==== The data
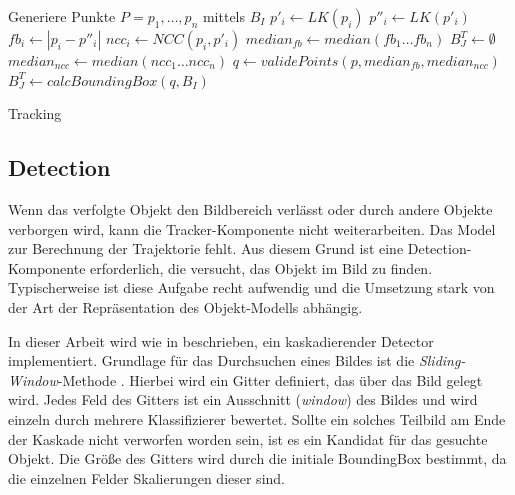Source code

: 	\begin{algorithm}[H]
	\vspace{0.2cm}
	Generiere Punkte $P = p_{1},\ldots,p_{n}$ mittels $B_{I}$\;
	 {
		$p'_{i} \leftarrow LK(p_{i})$\;
		$p''_{i} \leftarrow LK(p'_{i})$\;
		$fb_{i} \leftarrow |p_{i}-p''_{i}|$\;
		$ncc_{i} \leftarrow NCC(p_{i},p'_{i})$\;
	}
	$median_{fb}\leftarrow median(fb_{1}\ldots fb_{n})$\;
	 {
		$B_{J}^T \leftarrow \emptyset$\;
	} {
		$median_{ncc} \leftarrow median(ncc_{1}\dots ncc_{n})$\;
		$q \leftarrow validePoints(p,median_{fb},median_{ncc})$\;
		$B_{J}^T \leftarrow calcBoundingBox(q,B_{I})$\;
	}
	\caption{Tracking}
	\label{alg:tracking}
	\vspace{0.2cm}
	\end{algorithm}

	\subsection{Detection}
	\label{subsection:detection}
	Wenn das verfolgte Objekt den Bildbereich verlässt oder durch andere Objekte verborgen wird, kann die Tracker-Komponente nicht weiterarbeiten. Das Model zur Berechnung der Trajektorie fehlt. Aus diesem Grund ist eine Detection-Komponente erforderlich, die versucht, das Objekt im Bild zu finden. Typischerweise ist diese Aufgabe recht aufwendig und die Umsetzung stark von der Art der Repräsentation des Objekt-Modells abhängig.

	In dieser Arbeit wird wie in \cite{TLD} beschrieben, ein kaskadierender Detector implementiert. Grundlage für das Durchsuchen eines Bildes ist die \textit{Sliding-Window}-Methode \cite{key-6}. Hierbei wird ein Gitter definiert, das über das Bild gelegt wird. Jedes Feld des Gitters ist ein Ausschnitt (\textit{window}) des Bildes und wird einzeln durch mehrere Klassifizierer bewertet. Sollte ein solches Teilbild am Ende der Kaskade nicht verworfen worden sein, ist es ein Kandidat für das gesuchte Objekt. Die Größe des Gitters wird durch die initiale BoundingBox bestimmt, da die einzelnen Felder Skalierungen dieser sind.

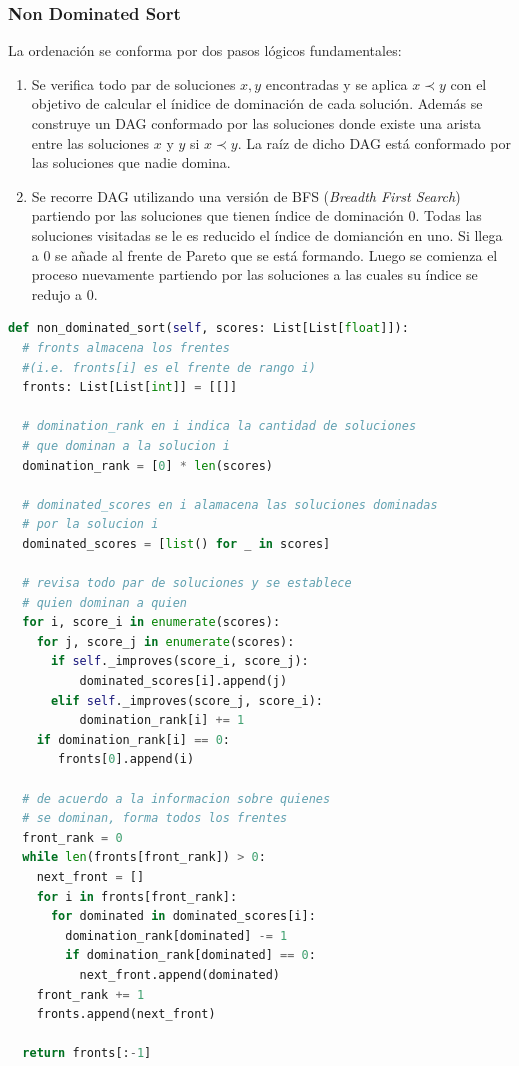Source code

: \subsubsection{Non Dominated Sort}
La ordenaci\'on se conforma por dos pasos l\'ogicos fundamentales:
\begin{enumerate}
    \item Se verifica todo par de soluciones $x, y$ encontradas y se aplica $x \prec y$ con el objetivo de calcular el \'inidice de dominaci\'on de cada soluci\'on. Adem\'as se construye un DAG conformado por las soluciones donde existe una arista entre las soluciones $x$ y $y$ si $x \prec y$. La ra\'iz de dicho DAG est\'a conformado por las soluciones que nadie domina.
    \item Se recorre DAG utilizando una versi\'on de BFS (\textit{Breadth First Search}) partiendo por las soluciones que tienen \'indice de dominaci\'on 0. Todas las soluciones visitadas se le es reducido el \'indice de domianci\'on en uno. Si llega a 0 se a\~nade al frente de Pareto que se est\'a formando. Luego se comienza el proceso nuevamente partiendo por las soluciones a las cuales su \'indice se redujo a 0.
\end{enumerate}

\begin{lstlisting}[caption=Non Dominated Sorting, language=Python]
def non_dominated_sort(self, scores: List[List[float]]):
  # fronts almacena los frentes 
  #(i.e. fronts[i] es el frente de rango i)
  fronts: List[List[int]] = [[]]

  # domination_rank en i indica la cantidad de soluciones
  # que dominan a la solucion i
  domination_rank = [0] * len(scores)

  # dominated_scores en i alamacena las soluciones dominadas
  # por la solucion i
  dominated_scores = [list() for _ in scores]

  # revisa todo par de soluciones y se establece
  # quien dominan a quien
  for i, score_i in enumerate(scores):
    for j, score_j in enumerate(scores):
      if self._improves(score_i, score_j):
          dominated_scores[i].append(j)
      elif self._improves(score_j, score_i):
          domination_rank[i] += 1
    if domination_rank[i] == 0:
       fronts[0].append(i)

  # de acuerdo a la informacion sobre quienes
  # se dominan, forma todos los frentes
  front_rank = 0
  while len(fronts[front_rank]) > 0:
    next_front = []
    for i in fronts[front_rank]:
      for dominated in dominated_scores[i]:
        domination_rank[dominated] -= 1
        if domination_rank[dominated] == 0:
          next_front.append(dominated)
    front_rank += 1
    fronts.append(next_front)

  return fronts[:-1]
\end{lstlisting}

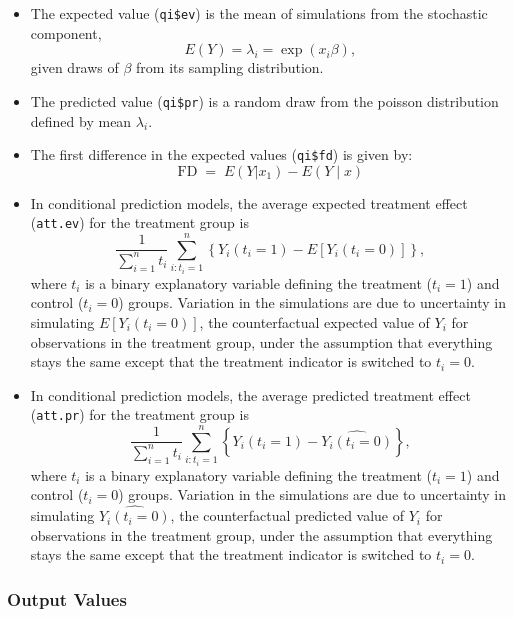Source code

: \begin{itemize}
  
\item The expected value ({\tt qi\$ev}) is the mean of simulations
  from the stochastic component, $$E(Y) = \lambda_i =  \exp(x_i
  \beta),$$ given draws of $\beta$ from its sampling distribution.  
  
\item The predicted value ({\tt qi\$pr}) is a random draw from the
  poisson distribution defined by mean $\lambda_i$.

\item The first difference in the expected values ({\tt qi\$fd}) is given by:
\begin{equation*}
\textrm{FD} \; = \; E(Y | x_1) - E(Y \mid x)
\end{equation*}
\item In conditional prediction models, the average expected treatment
  effect ({\tt att.ev}) for the treatment group is 
    \begin{equation*} \frac{1}{\sum_{i=1}^n t_i}\sum_{i:t_i=1}^n \left\{ Y_i(t_i=1) -
      E[Y_i(t_i=0)] \right\},
    \end{equation*} 
    where $t_i$ is a binary explanatory variable defining the treatment
    ($t_i=1$) and control ($t_i=0$) groups.  Variation in the
    simulations are due to uncertainty in simulating $E[Y_i(t_i=0)]$,
    the counterfactual expected value of $Y_i$ for observations in the
    treatment group, under the assumption that everything stays the
    same except that the treatment indicator is switched to $t_i=0$.

\item In conditional prediction models, the average predicted treatment
  effect ({\tt att.pr}) for the treatment group is 
    \begin{equation*} \frac{1}{\sum_{i=1}^n t_i}\sum_{i:t_i=1}^n \left\{ Y_i(t_i=1) -
      \widehat{Y_i(t_i=0)} \right\},
    \end{equation*} 
    where $t_i$ is a binary explanatory variable defining the
    treatment ($t_i=1$) and control ($t_i=0$) groups.  Variation in
    the simulations are due to uncertainty in simulating
    $\widehat{Y_i(t_i=0)}$, the counterfactual predicted value of
    $Y_i$ for observations in the treatment group, under the
    assumption that everything stays the same except that the
    treatment indicator is switched to $t_i=0$.
\end{itemize}

\subsubsection{Output Values}

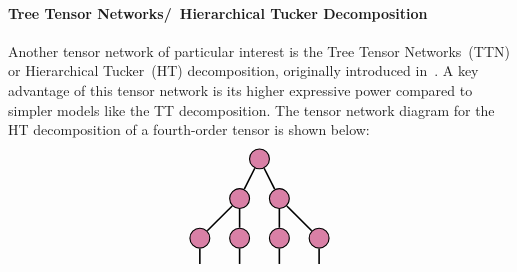 \paragraph{Tree Tensor Networks/~Hierarchical Tucker Decomposition}
Another tensor network of particular interest is the Tree Tensor Networks~(TTN) or Hierarchical Tucker~(HT) decomposition, originally introduced in~\citep{hackbusch2009new, grasedyck2010hierarchical}. A key advantage of this tensor network is its higher expressive power compared to simpler models like the TT decomposition. The tensor network diagram for the HT decomposition of a fourth-order tensor is shown below:
$$
\begin{tikzpicture}[baseline=\baseline]
    \tikzset{tensor/.style = {minimum size = 0.5cm,shape = circle,thick,draw=black,inner sep = 0pt}, edge/.style   = {thick,line width=.4mm},every loop/.style={}}
    \def\y{0}
    \def\x{0}
    \node[tensor,fill=blue!30!red!50!white] (A) at (\x+0.5,\y+1) {};
    \node[tensor,fill=blue!30!red!50!white] (B) at (\x,\y) {};
  \node[tensor,fill=blue!30!red!50!white] (C) at (\x+1,\y){};
   \node[tensor,fill=blue!30!red!50!white] (D) at (\x-1,\y-1){};
   \node[tensor,fill=blue!30!red!50!white] (E) at (\x,\y-1){};
   \node[tensor,fill=blue!30!red!50!white] (F) at (\x+1,\y-1){};
   \node[tensor,fill=blue!30!red!50!white] (G) at (\x+2,\y-1){};
   \draw[edge](A) -- (B);
   \draw[edge](A) -- (C);
   \draw[edge](B) -- (D);
   \draw[edge](B) -- (E);
    \draw[edge](C) -- (F);
   \draw[edge](C) -- (G);
    \draw[edge](D) -- (\x-1,\y-1.65);
   \draw[edge](E) -- (\x,\y-1.65);
    \draw[edge](F) -- (\x+1,\y-1.65);
   \draw[edge](G) -- (\x+2,\y-1.65);
\end{tikzpicture}
$$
========
Search the entries for the word "counterfactual" and show every line that has it.

    the counterfactual expected value of $Y_i$ for observations in the
    $\widehat{Y_i(t_i=0)}$, the counterfactual predicted value of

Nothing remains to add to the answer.